The results presented here also provide new mechanistic information about the development of hypocotyl phototropism in Arabidopsis (proposed schematically in Figure 8B). In particular, our studies uncover a direct connection between the primary photoreceptor for phototropism, phot1, and the auxin transporter B19. More specifically, B19 functions as a target for phot1 action in the shoot apical tissues to initially halt vertical growth (Figure 1D) and concentrate auxin within this region (Figure 2A and 2B). These findings are consistent with earlier reports showing that an inhibition of polar auxin transport [34], as well as light-mediated growth inhibition [22],[23],[35], precedes the onset of phototropic curvature.

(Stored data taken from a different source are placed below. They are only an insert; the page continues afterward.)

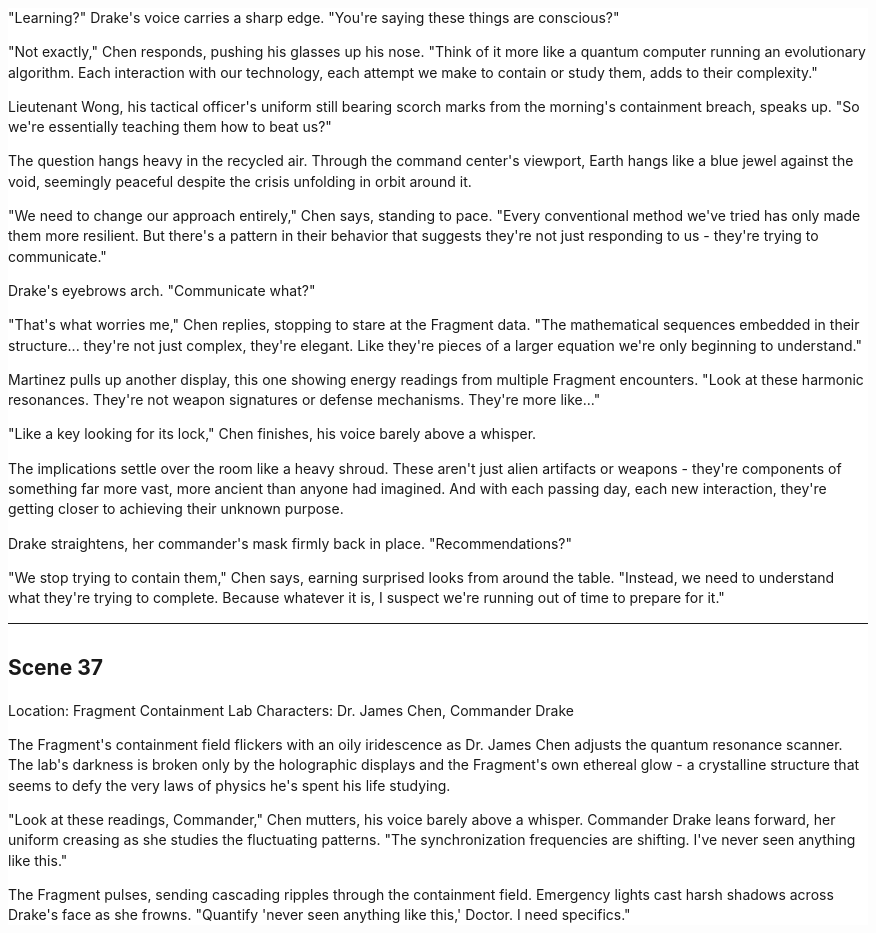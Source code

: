 "Learning?" Drake's voice carries a sharp edge. "You're saying these things are conscious?"

"Not exactly," Chen responds, pushing his glasses up his nose. "Think of it more like a quantum computer running an evolutionary algorithm. Each interaction with our technology, each attempt we make to contain or study them, adds to their complexity."

Lieutenant Wong, his tactical officer's uniform still bearing scorch marks from the morning's containment breach, speaks up. "So we're essentially teaching them how to beat us?"

The question hangs heavy in the recycled air. Through the command center's viewport, Earth hangs like a blue jewel against the void, seemingly peaceful despite the crisis unfolding in orbit around it.

"We need to change our approach entirely," Chen says, standing to pace. "Every conventional method we've tried has only made them more resilient. But there's a pattern in their behavior that suggests they're not just responding to us - they're trying to communicate."

Drake's eyebrows arch. "Communicate what?"

"That's what worries me," Chen replies, stopping to stare at the Fragment data. "The mathematical sequences embedded in their structure... they're not just complex, they're elegant. Like they're pieces of a larger equation we're only beginning to understand."

Martinez pulls up another display, this one showing energy readings from multiple Fragment encounters. "Look at these harmonic resonances. They're not weapon signatures or defense mechanisms. They're more like..."

"Like a key looking for its lock," Chen finishes, his voice barely above a whisper.

The implications settle over the room like a heavy shroud. These aren't just alien artifacts or weapons - they're components of something far more vast, more ancient than anyone had imagined. And with each passing day, each new interaction, they're getting closer to achieving their unknown purpose.

Drake straightens, her commander's mask firmly back in place. "Recommendations?"

"We stop trying to contain them," Chen says, earning surprised looks from around the table. "Instead, we need to understand what they're trying to complete. Because whatever it is, I suspect we're running out of time to prepare for it."

---

## Scene 37
Location: Fragment Containment Lab
Characters: Dr. James Chen, Commander Drake

The Fragment's containment field flickers with an oily iridescence as Dr. James Chen adjusts the quantum resonance scanner. The lab's darkness is broken only by the holographic displays and the Fragment's own ethereal glow - a crystalline structure that seems to defy the very laws of physics he's spent his life studying.

"Look at these readings, Commander," Chen mutters, his voice barely above a whisper. Commander Drake leans forward, her uniform creasing as she studies the fluctuating patterns. "The synchronization frequencies are shifting. I've never seen anything like this."

The Fragment pulses, sending cascading ripples through the containment field. Emergency lights cast harsh shadows across Drake's face as she frowns. "Quantify 'never seen anything like this,' Doctor. I need specifics."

B19 is directly regulated by phot1 kinase activity, identifying it as a likely substrate for this class of photoreceptor kinase (Figures 4 and 5A–5C). Regulation of B19 function in planta may require more complex phosphorylation events involving other kinases. Reconstitution of active B19 and phot1 in artificial membranes would aid analyses of their interactions, although such efforts have not been successful to date. Our data also suggest that in vivo interactions between phot1 and B19 are likely to be transient following irradiation (Figure 4A). This finding is not unexpected given that phot1 is rapidly internalized from the plasma membrane following blue-light excitation [25] and receptor autophosphorylation [36]. A transient interaction would also ensure that B19 transporter activity is not continually inhibited by phot1 action. One possible consequence of phot1 phosphorylation could be to disrupt an interaction between B19 and its positive regulator TWD1 (Figure 5D and 5E). If so, the FKBP38 mammalian ortholog of TWD1 [21] would also serve as a target of phot1 action on B19 transporter activity in HeLa cells (Figure 5C). Studies are now underway to test this potential mode of regulation (Figure S7).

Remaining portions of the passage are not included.